Through this collaborative network set up between manufacturers and distributors, essential product safety information that benefits consumers can be shared, notably:
• traceability information about product origin and quality;
• information about the nutritional properties of products and the potential presence of any allergens or questionable substances;
• traceability shared across the whole supply chain in the event of a product recall, a health issue or non-compliance with specifications or a particular label.
Included in the first cohort of adopters are Walmart, Carrefour, cooperatives Topco Associates and Wakefern and suppliers BeefChain, Smithfield and Dennick Fruit Source. Other participants include multinational companies Nestle, Kroger, Tyson Foods, Kroger and Unilever.
"Consumers want more and more transparency regarding the products they eat," says Cosme de Moucheron, IBM’s managing director in charge of Carrefour group. "That's why members of the IBM Food Trust ecosystem are co-developing a new solution – so that all of the parties involved in the supply chain can guarantee product traceability and quality. We are delighted that Carrefour is joining the group of founder members behind this initiative so it can play an active role in extending it throughout Europe and the rest of the world."
The members of IBM Food Trust help ensure that the information that reaches consumers is reliable, and transparent.
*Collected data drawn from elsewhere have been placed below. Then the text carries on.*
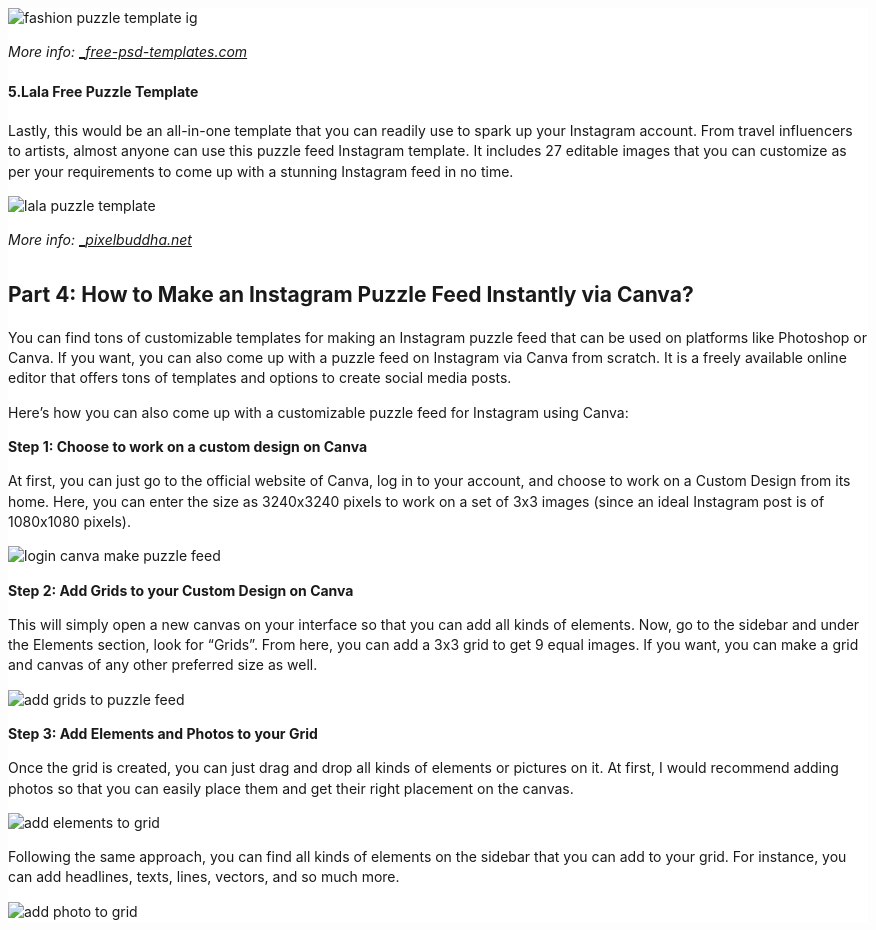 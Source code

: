 ![fashion puzzle template ig](https://images.wondershare.com/filmora/article-images/2021/fashion-puzzle-template-ig.jpg)

_More info:_ [__free-psd-templates.com_](https://free-psd-templates.com/free-psd-instagram-fashion-template/)

#### 5.Lala Free Puzzle Template

Lastly, this would be an all-in-one template that you can readily use to spark up your Instagram account. From travel influencers to artists, almost anyone can use this puzzle feed Instagram template. It includes 27 editable images that you can customize as per your requirements to come up with a stunning Instagram feed in no time.

![lala puzzle template](https://images.wondershare.com/filmora/article-images/2021/lala-puzzle-template.jpg)

_More info:_ [__pixelbuddha.net_](https://pixelbuddha.net/social/lala-puzzle-instagram-templates)

## Part 4: How to Make an Instagram Puzzle Feed Instantly via Canva?

You can find tons of customizable templates for making an Instagram puzzle feed that can be used on platforms like Photoshop or Canva. If you want, you can also come up with a puzzle feed on Instagram via Canva from scratch. It is a freely available online editor that offers tons of templates and options to create social media posts.

Here’s how you can also come up with a customizable puzzle feed for Instagram using Canva:

**Step 1: Choose to work on a custom design on Canva**

At first, you can just go to the official website of Canva, log in to your account, and choose to work on a Custom Design from its home. Here, you can enter the size as 3240x3240 pixels to work on a set of 3x3 images (since an ideal Instagram post is of 1080x1080 pixels).

![login canva make puzzle feed](https://images.wondershare.com/filmora/article-images/2021/login-canva-make-puzzle-feed.jpg)

**Step 2: Add Grids to your Custom Design on Canva**

This will simply open a new canvas on your interface so that you can add all kinds of elements. Now, go to the sidebar and under the Elements section, look for “Grids”. From here, you can add a 3x3 grid to get 9 equal images. If you want, you can make a grid and canvas of any other preferred size as well.

![add grids to puzzle feed](https://images.wondershare.com/filmora/article-images/2021/add-grids-to-puzzle-feed.jpg)

**Step 3: Add Elements and Photos to your Grid**

Once the grid is created, you can just drag and drop all kinds of elements or pictures on it. At first, I would recommend adding photos so that you can easily place them and get their right placement on the canvas.

![add elements to grid](https://images.wondershare.com/filmora/article-images/2021/add-elements-to-grid.jpg)

Following the same approach, you can find all kinds of elements on the sidebar that you can add to your grid. For instance, you can add headlines, texts, lines, vectors, and so much more.

![add photo to grid](https://images.wondershare.com/filmora/article-images/2021/add-photo-to-grid.jpg)
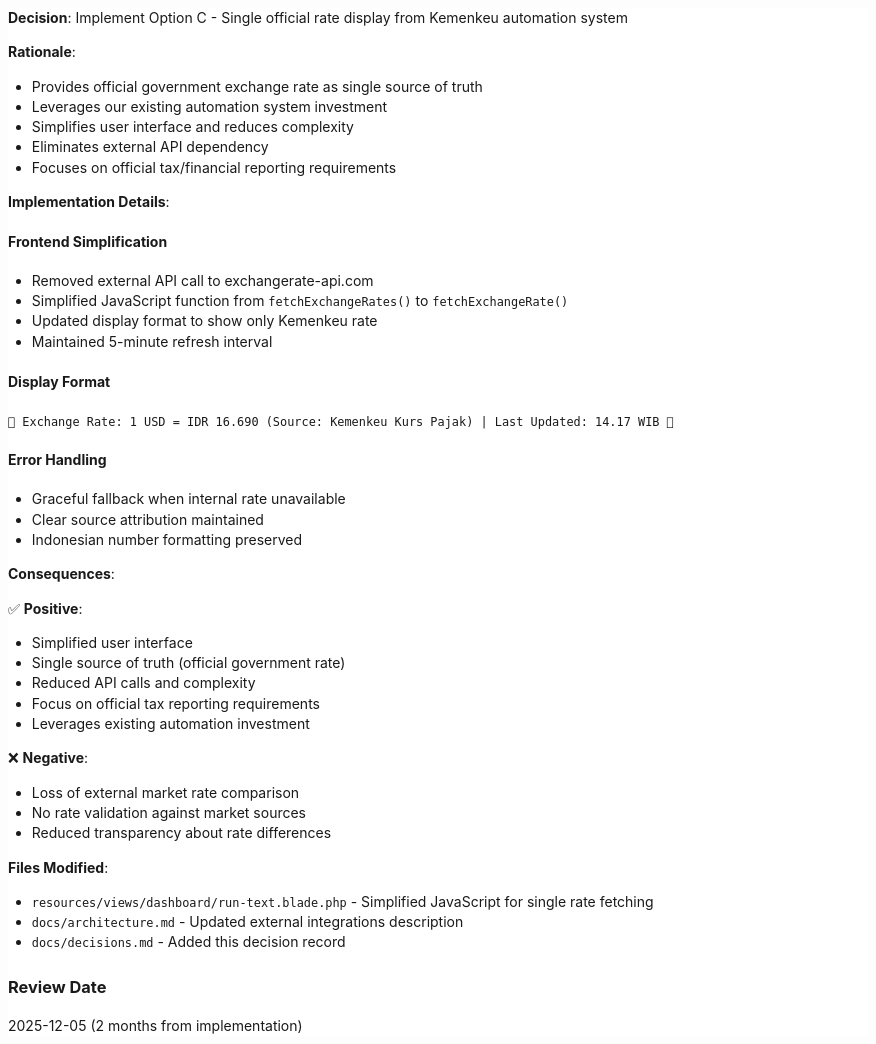 **Decision**: Implement Option C - Single official rate display from Kemenkeu automation system

**Rationale**:

-   Provides official government exchange rate as single source of truth
-   Leverages our existing automation system investment
-   Simplifies user interface and reduces complexity
-   Eliminates external API dependency
-   Focuses on official tax/financial reporting requirements

**Implementation Details**:

#### Frontend Simplification

-   Removed external API call to exchangerate-api.com
-   Simplified JavaScript function from `fetchExchangeRates()` to `fetchExchangeRate()`
-   Updated display format to show only Kemenkeu rate
-   Maintained 5-minute refresh interval

#### Display Format

```
💱 Exchange Rate: 1 USD = IDR 16.690 (Source: Kemenkeu Kurs Pajak) | Last Updated: 14.17 WIB 💱
```

#### Error Handling

-   Graceful fallback when internal rate unavailable
-   Clear source attribution maintained
-   Indonesian number formatting preserved

**Consequences**:

✅ **Positive**:

-   Simplified user interface
-   Single source of truth (official government rate)
-   Reduced API calls and complexity
-   Focus on official tax reporting requirements
-   Leverages existing automation investment

❌ **Negative**:

-   Loss of external market rate comparison
-   No rate validation against market sources
-   Reduced transparency about rate differences

**Files Modified**:

-   `resources/views/dashboard/run-text.blade.php` - Simplified JavaScript for single rate fetching
-   `docs/architecture.md` - Updated external integrations description
-   `docs/decisions.md` - Added this decision record

### Review Date

2025-12-05 (2 months from implementation)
In concrete terms, this means that IBM Food Trust's partners are going to work closely together to:
• Share their know-how;
• Create a knock-on effect among Carrefour group suppliers;
• Provide consumers with guarantees about product origin and quality.
Carrefour will track and trace its own branded products in France, Spain and Brazil, before expanding to other countries by 2022. This collaboration is one of the key initiatives making up the retailer's global food transition programme – Act for Food –, speeding up the application of blockchain technology to new product ranges over the next few months.